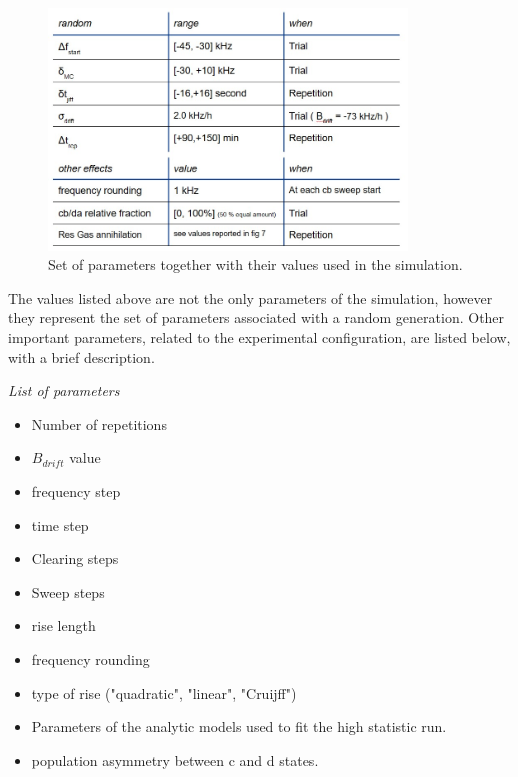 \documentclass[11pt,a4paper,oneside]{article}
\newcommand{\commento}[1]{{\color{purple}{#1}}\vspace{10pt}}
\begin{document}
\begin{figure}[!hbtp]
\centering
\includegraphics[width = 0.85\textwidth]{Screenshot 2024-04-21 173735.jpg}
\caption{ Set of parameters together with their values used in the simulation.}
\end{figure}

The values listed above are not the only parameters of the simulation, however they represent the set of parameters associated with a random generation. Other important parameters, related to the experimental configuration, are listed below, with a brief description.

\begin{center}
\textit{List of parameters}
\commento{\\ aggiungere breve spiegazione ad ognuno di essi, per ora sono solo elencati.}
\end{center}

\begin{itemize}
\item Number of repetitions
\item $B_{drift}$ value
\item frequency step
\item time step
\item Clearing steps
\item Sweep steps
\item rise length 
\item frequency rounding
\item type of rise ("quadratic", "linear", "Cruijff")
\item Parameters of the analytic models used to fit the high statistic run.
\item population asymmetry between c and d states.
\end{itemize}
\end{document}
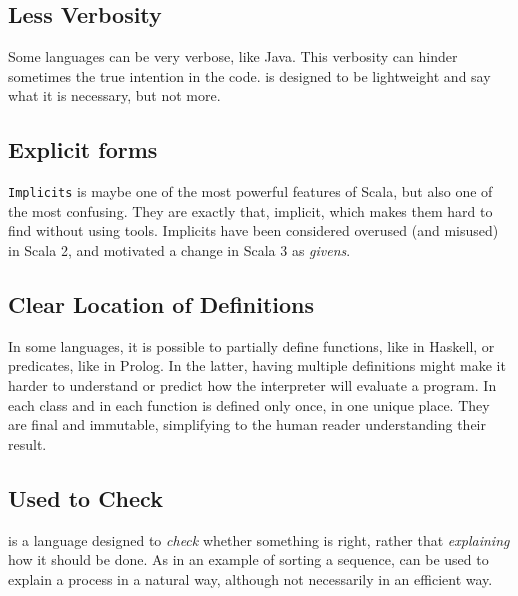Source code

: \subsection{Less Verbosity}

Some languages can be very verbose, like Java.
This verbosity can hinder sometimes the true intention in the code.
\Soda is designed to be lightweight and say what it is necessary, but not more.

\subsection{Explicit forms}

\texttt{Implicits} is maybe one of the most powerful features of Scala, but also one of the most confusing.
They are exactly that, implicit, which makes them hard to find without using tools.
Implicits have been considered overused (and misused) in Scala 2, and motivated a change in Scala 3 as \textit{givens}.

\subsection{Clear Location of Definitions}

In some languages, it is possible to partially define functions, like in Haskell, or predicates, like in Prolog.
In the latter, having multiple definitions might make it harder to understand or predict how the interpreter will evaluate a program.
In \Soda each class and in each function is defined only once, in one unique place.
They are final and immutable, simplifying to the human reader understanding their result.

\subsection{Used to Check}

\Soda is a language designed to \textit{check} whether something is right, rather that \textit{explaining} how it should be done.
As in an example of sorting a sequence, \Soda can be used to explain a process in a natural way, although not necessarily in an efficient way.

§ About this task:
Using the material above, count the lines containing the word "frequency". Reply with the number alone.

§ Your response:
2